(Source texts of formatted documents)
————
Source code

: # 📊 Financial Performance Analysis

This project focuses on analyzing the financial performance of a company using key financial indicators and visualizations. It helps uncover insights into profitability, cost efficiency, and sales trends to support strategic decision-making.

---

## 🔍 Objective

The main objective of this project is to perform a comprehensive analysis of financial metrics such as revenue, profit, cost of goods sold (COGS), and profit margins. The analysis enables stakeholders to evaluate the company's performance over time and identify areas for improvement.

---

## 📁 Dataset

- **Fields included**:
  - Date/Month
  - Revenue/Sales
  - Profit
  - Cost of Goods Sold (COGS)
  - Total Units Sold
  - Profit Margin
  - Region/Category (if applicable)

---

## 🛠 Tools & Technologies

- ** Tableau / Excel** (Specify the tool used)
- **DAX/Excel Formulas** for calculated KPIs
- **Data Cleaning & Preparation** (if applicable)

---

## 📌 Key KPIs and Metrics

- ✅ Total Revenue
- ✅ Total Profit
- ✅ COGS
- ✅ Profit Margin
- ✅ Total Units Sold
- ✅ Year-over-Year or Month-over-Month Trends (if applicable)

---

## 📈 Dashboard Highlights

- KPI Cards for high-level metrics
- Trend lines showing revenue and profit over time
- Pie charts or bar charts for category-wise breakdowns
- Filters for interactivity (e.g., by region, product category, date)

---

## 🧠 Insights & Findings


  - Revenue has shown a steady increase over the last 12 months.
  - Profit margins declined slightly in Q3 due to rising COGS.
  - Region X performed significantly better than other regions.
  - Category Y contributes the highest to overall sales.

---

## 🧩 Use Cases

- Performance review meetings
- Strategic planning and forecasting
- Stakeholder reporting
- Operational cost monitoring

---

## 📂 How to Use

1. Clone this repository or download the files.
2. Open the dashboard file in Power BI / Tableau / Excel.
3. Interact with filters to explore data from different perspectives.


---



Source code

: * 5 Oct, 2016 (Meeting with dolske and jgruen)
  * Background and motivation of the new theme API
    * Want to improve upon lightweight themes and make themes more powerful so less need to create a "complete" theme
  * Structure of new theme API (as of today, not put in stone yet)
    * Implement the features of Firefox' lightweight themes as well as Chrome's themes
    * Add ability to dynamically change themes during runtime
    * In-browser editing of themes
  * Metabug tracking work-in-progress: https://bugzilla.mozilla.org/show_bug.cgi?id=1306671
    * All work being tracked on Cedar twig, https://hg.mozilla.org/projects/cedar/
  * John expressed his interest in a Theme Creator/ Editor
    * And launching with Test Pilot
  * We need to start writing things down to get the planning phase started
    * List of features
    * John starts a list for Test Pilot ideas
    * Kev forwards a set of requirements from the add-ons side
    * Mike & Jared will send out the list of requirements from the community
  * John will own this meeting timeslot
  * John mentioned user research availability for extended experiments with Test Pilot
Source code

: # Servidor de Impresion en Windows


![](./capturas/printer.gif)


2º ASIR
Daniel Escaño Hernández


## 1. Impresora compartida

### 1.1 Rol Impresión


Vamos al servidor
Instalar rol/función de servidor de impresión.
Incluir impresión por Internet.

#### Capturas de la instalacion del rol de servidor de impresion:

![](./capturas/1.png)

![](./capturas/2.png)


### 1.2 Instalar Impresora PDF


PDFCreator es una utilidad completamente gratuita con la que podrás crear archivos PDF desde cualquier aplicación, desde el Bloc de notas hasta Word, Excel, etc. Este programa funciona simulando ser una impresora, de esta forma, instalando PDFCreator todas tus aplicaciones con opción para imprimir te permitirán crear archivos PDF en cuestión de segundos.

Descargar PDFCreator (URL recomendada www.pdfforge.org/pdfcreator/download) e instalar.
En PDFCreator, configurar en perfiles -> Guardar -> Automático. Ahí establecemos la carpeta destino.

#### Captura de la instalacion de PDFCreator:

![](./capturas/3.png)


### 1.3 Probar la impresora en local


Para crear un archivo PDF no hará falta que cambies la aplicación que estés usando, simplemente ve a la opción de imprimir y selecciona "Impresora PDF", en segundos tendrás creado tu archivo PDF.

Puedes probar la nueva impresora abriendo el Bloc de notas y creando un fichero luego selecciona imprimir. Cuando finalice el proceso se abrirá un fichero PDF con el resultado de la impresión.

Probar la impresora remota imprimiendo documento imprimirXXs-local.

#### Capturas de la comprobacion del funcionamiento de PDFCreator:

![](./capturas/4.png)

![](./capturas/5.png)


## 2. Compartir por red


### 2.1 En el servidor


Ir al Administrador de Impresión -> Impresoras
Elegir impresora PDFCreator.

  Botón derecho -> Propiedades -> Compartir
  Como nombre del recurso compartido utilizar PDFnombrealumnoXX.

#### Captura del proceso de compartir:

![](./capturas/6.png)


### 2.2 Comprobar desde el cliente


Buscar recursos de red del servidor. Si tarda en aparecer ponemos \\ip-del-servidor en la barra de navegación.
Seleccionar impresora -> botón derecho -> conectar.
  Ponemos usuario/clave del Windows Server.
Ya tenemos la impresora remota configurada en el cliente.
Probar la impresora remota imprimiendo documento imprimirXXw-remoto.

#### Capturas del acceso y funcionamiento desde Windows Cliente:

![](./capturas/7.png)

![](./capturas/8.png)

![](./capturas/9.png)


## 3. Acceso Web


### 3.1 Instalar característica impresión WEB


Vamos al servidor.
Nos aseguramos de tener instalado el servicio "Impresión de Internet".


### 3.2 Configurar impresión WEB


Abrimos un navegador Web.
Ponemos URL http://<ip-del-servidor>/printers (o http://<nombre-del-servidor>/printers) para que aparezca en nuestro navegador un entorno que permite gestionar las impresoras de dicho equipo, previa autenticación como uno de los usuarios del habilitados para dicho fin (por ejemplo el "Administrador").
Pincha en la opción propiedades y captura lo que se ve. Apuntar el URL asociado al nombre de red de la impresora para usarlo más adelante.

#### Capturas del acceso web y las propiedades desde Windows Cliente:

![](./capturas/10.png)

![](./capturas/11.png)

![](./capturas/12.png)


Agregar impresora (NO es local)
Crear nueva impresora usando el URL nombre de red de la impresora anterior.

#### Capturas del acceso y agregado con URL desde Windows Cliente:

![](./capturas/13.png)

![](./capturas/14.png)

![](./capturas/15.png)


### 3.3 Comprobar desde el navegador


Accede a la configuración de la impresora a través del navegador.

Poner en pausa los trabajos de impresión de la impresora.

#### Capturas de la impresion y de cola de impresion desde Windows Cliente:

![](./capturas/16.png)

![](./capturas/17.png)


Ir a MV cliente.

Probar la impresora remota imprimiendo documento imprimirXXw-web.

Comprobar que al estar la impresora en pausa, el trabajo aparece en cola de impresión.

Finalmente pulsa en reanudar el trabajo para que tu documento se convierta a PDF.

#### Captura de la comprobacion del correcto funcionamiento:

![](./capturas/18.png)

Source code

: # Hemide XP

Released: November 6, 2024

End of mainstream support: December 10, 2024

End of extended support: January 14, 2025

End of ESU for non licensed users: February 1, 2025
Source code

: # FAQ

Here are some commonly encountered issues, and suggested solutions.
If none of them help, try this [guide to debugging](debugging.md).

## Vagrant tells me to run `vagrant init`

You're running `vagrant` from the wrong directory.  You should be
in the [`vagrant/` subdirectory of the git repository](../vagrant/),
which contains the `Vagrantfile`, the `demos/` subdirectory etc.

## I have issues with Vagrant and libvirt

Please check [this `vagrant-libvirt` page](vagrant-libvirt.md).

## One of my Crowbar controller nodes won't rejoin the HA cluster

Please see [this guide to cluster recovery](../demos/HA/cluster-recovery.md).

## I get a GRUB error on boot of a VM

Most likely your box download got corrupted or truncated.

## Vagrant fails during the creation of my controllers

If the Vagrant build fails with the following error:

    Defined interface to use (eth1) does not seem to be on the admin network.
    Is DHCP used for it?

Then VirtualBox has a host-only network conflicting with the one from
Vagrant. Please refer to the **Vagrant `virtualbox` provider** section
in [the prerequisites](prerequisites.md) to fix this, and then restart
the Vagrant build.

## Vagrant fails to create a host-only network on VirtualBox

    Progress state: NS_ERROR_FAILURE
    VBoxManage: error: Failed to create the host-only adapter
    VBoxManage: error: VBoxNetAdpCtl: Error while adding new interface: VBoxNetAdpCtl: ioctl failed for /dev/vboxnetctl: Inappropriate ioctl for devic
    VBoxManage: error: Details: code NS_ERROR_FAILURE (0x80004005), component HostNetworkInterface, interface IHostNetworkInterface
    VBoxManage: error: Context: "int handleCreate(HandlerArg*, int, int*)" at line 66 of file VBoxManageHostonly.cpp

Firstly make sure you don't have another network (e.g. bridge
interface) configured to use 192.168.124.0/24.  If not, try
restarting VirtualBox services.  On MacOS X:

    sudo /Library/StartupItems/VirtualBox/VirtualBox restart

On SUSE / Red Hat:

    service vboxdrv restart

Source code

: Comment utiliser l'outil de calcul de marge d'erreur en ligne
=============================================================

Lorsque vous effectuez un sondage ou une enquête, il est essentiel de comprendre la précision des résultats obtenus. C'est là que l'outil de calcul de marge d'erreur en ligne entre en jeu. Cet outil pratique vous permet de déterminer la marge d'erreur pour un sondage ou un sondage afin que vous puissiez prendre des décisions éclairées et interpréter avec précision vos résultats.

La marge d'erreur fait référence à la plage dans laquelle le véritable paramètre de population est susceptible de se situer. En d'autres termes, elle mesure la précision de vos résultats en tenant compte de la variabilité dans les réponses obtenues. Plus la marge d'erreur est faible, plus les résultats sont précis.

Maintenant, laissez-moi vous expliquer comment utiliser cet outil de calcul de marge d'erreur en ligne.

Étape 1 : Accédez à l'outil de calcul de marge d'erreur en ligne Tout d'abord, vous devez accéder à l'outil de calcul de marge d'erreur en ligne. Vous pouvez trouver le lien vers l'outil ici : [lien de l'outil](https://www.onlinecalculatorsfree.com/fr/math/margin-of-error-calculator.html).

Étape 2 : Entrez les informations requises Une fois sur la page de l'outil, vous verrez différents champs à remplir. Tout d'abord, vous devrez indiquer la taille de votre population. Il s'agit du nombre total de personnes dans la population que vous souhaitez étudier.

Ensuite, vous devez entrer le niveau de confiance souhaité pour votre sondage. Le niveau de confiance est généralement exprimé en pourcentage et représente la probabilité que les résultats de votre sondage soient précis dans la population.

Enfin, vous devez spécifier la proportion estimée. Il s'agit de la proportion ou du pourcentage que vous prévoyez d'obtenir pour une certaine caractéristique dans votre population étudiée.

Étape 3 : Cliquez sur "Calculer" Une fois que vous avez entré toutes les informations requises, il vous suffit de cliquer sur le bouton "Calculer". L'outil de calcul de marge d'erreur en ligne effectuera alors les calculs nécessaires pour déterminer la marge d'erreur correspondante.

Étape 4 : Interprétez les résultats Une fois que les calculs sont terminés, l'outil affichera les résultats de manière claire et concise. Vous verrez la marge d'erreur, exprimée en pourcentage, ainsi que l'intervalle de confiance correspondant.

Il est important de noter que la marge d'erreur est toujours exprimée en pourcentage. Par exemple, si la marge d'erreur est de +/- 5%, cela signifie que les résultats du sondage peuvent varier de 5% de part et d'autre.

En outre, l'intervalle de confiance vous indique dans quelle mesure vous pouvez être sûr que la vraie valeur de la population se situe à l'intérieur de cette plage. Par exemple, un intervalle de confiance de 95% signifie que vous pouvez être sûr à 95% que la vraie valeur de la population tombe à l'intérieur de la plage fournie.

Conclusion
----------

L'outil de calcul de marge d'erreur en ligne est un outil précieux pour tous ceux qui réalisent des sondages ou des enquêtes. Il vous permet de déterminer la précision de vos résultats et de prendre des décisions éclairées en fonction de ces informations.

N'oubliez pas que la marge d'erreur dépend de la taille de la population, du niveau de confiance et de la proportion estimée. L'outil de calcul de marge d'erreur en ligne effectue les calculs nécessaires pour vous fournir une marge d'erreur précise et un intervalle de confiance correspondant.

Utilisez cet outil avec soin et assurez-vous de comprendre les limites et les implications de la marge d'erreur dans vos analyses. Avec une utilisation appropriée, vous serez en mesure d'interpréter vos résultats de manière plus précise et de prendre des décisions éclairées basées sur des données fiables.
————
### Task details
Take the lines above from the one containing "### 1.1 Rol Impresión" to the one containing "### 1.2 Instalar Impresora PDF" and retype them exactly, both ends included, with nothing added.

### Solution to the exercise
### 1.1 Rol Impresión


Vamos al servidor
Instalar rol/función de servidor de impresión.
Incluir impresión por Internet.

#### Capturas de la instalacion del rol de servidor de impresion:

![](./capturas/1.png)

![](./capturas/2.png)


### 1.2 Instalar Impresora PDF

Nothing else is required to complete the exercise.